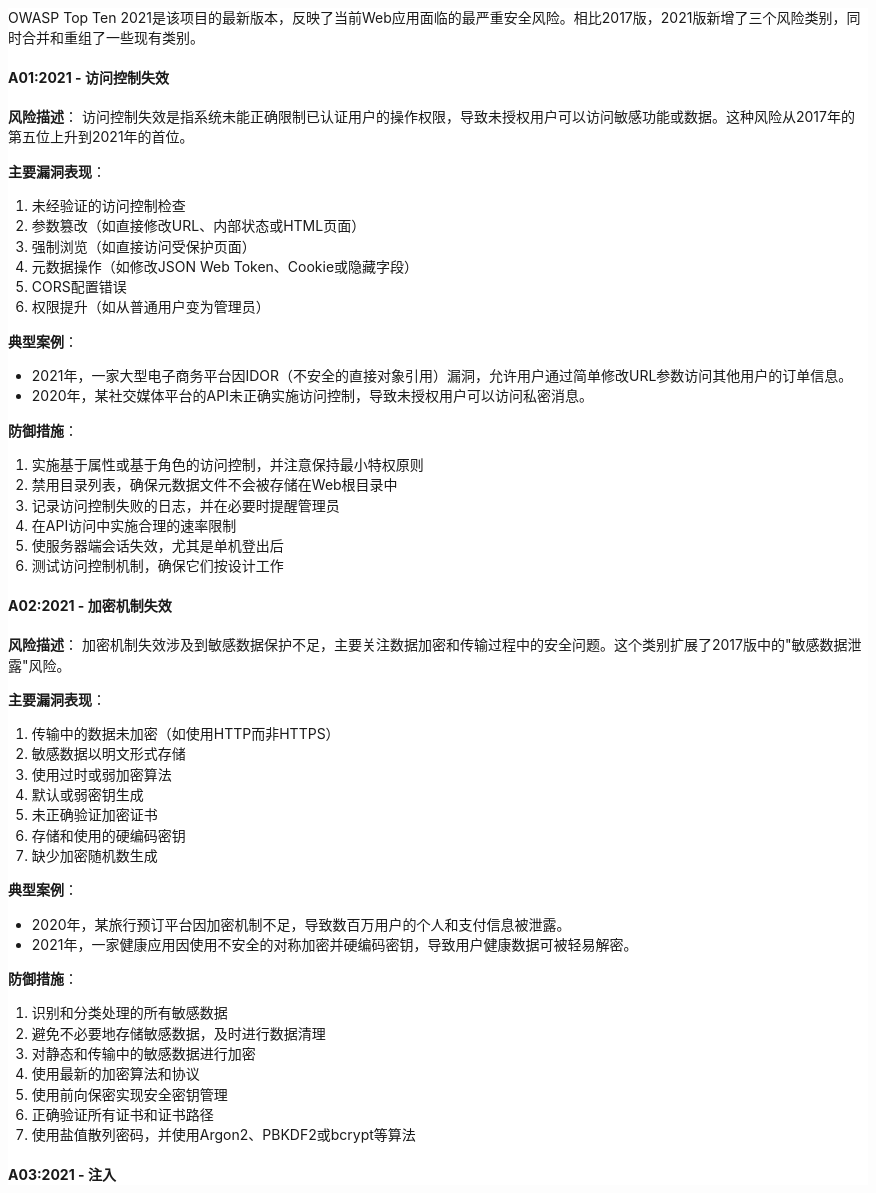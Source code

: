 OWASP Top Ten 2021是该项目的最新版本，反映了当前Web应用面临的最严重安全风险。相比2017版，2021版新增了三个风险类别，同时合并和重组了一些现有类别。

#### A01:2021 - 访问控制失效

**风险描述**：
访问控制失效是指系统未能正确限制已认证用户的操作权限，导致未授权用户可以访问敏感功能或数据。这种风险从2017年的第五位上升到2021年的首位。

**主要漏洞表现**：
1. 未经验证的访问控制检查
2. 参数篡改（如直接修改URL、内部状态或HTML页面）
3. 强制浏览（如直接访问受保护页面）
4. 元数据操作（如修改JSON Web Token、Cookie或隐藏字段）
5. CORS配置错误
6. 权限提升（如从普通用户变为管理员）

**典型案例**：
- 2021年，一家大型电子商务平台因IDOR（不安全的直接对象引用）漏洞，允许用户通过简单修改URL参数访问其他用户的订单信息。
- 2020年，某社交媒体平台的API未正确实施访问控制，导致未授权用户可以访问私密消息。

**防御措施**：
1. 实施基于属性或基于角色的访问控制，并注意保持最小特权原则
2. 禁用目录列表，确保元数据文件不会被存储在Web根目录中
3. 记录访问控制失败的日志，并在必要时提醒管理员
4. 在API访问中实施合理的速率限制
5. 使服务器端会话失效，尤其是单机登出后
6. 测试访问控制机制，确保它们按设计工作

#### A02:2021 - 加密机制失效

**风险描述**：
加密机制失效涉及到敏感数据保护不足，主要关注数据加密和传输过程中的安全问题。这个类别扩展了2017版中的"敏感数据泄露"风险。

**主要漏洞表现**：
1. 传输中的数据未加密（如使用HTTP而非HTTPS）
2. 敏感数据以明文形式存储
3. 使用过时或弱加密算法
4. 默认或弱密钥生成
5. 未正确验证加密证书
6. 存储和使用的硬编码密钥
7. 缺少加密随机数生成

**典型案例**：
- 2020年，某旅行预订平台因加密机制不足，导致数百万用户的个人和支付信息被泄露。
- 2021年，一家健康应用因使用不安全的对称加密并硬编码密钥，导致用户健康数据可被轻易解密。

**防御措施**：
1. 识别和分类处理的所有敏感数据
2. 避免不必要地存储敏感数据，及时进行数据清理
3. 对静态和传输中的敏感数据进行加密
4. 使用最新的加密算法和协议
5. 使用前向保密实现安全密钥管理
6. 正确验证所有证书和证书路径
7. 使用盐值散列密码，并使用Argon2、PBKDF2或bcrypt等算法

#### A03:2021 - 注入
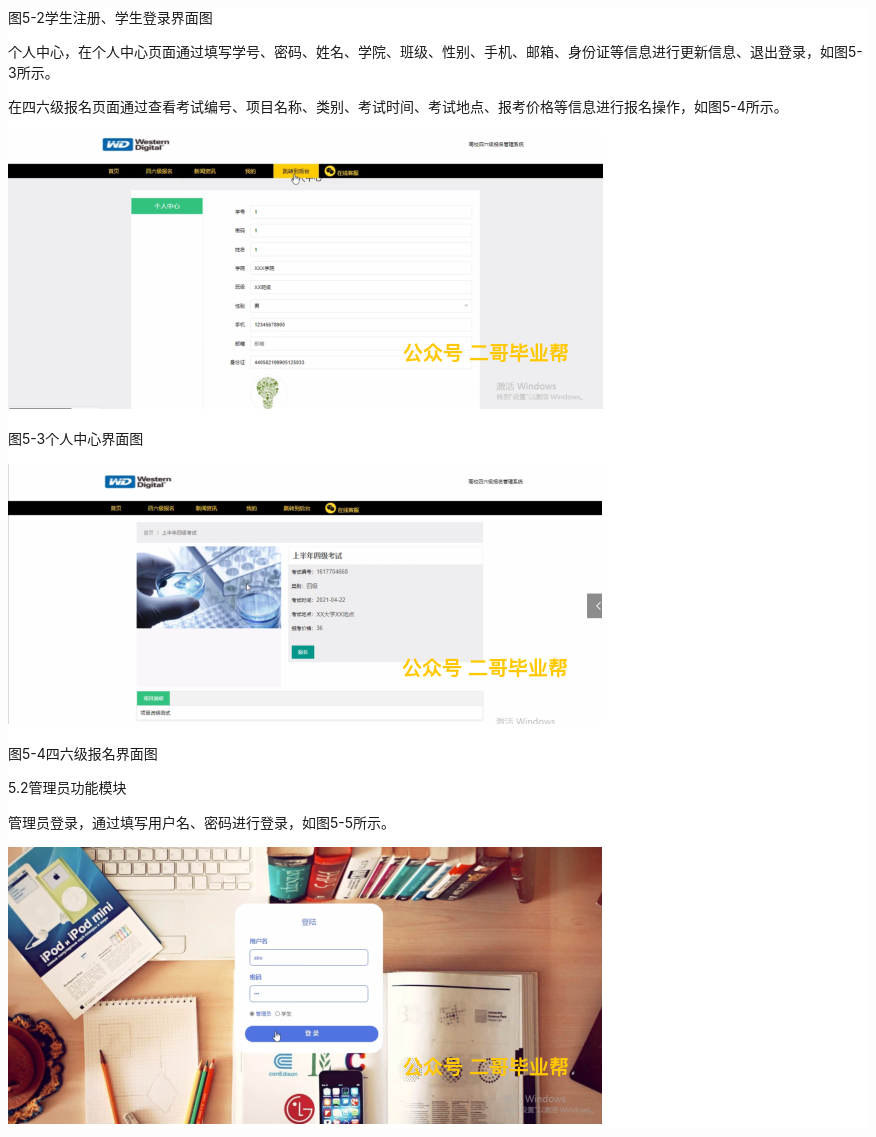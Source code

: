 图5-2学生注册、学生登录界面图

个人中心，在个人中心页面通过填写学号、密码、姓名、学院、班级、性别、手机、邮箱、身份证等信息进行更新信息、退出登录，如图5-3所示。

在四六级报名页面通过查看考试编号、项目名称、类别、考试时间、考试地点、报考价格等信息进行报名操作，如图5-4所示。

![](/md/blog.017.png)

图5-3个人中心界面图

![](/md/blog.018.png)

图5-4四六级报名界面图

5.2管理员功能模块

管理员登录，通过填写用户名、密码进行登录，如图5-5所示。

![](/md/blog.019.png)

*TASK DIRECTIONS*: What you write must match the listing exactly, from the line with "6. 存储和使用的硬编码密钥" up to and including the line with "个人中心，在个人中心页面通过". Pictures stay out.

*COMPLETED EXERCISE*:
6. 存储和使用的硬编码密钥
7. 缺少加密随机数生成

**典型案例**：
- 2020年，某旅行预订平台因加密机制不足，导致数百万用户的个人和支付信息被泄露。
- 2021年，一家健康应用因使用不安全的对称加密并硬编码密钥，导致用户健康数据可被轻易解密。

**防御措施**：
1. 识别和分类处理的所有敏感数据
2. 避免不必要地存储敏感数据，及时进行数据清理
3. 对静态和传输中的敏感数据进行加密
4. 使用最新的加密算法和协议
5. 使用前向保密实现安全密钥管理
6. 正确验证所有证书和证书路径
7. 使用盐值散列密码，并使用Argon2、PBKDF2或bcrypt等算法

#### A03:2021 - 注入
Source code

: 图5-2学生注册、学生登录界面图

个人中心，在个人中心页面通过填写学号、密码、姓名、学院、班级、性别、手机、邮箱、身份证等信息进行更新信息、退出登录，如图5-3所示。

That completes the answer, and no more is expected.